Dave Zuchowski, CEO of Hyundai Motor America, says he wants Hyundai to reclaim the peak of 5 percent market share that it hit in 2011, but more gradually this time -- with steady sales growth of 3 to 4 percent a year.
"It's very important for us to grow consistently and on a sustained basis," Zuchowski, who took over Jan. 1, said during an interview at the Detroit auto show. "Three or four percent per year for a lot of years is a really good way to go."
Key pieces of his plan include squeezing more crossovers out of its factories to boost market share in that hot segment and returning to a steady launch cadence of two major products per year.
The goal is to shake the volatility that has characterized the last several years at Hyundai. The brand was an industry darling from 2009 through 2012, posting gaudy growth numbers: 24 percent in 2010 and 20 percent in 2011. But with competitors back to full strength and Hyundai's production capacity limiting sales, growth slowed to 9 percent in 2012 and 3 percent in 2013.

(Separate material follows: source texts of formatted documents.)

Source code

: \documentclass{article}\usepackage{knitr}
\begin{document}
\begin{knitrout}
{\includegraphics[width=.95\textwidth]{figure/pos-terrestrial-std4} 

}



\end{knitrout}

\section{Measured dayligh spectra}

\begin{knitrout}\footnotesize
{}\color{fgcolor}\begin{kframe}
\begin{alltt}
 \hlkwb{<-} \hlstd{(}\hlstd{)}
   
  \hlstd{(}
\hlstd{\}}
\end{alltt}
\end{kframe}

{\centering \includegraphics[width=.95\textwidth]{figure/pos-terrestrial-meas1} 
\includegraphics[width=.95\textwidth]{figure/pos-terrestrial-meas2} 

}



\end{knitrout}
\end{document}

Zuchowski said he knew those double-digit growth rates couldn't be sustained, spiked as they were by external factors such as competitors' troubles and the vagaries of product schedules.
"We gained share when we had great new product at a time when our competitors were for the most part flat-footed or damaged," Zuchowski said.
On one hand, Hyundai was able to achieve 5 percent market share more quickly than anticipated. On the other hand, Zuchowski said, "growing 15 to 20 percent a year is very difficult for the supply base and our dealer partners and a lot of people to catch up with, and we experienced a little bit of that in 2011 and 2012."
As its growth moderated, Hyundai's has given back some of its gains, with share declining to 4.6 percent in 2013.
Regaining that market share will be a challenge and likely won't happen quickly because of capacity limitations. Also, Hyundai has fewer entries in some segments that are projected to lead growth.
• Launch cadence: Produce a steady flow of 2 products a year
• Sales efficiency: Sell cars more quickly to earn a higher share of global production
• Product mix: Increase availability of the Santa Fe and Tucson crossovers to satisfy demand
For instance, Hyundai is underrepresented in crossovers. It has just two nameplates, the compact Tucson mid-sized Santa Fe.
Sales of compact crossovers grew 23 percent last year, but Tucson sales fell 14 percent. The Tucson gave Hyundai just a 3 percent share of the compact crossover segment, compared to the brand's 4.6 percent overall market share.
"The Tucson has been terrific, but it's been frustrating because we can only sell 3,000 to 3,500 a month because of capacity," Zuchowski said.
Competitors are bullish on subcompact crossovers and plan to field new entries. Honda, for example, will introduce a crossover based on the Honda Fit subcompact this year. Zuchowski says Hyundai is considering entering the segment but has no firm plans.
Hyundai instead will focus on trying to sell more of what it does have: Tucsons and Santa Fes. Zuchowski said the company is working with parent Hyundai Motor Co. in South Korea to secure a larger piece of global production capacity.
Making that case will be a challenge, he concedes. Hyundai's average U.S. incentive spending has increased to compensate for its aging product lineup, and other regions of the world also have tighter inventories than the brand's roughly 60-day supply in the United States.
This year Zuchowski forecasts sales of 745,000, which would give Hyundai a 4.7 percent share if U.S. auto sales hit Hyundai's projection of 15.9 million.
"In the course of the next couple years, if you're looking at a 16 million market and a 5 percent share, that's 800,000 vehicles," Zuchowski said. "That's a good goal for us to shoot for. It's hittable, it's doable."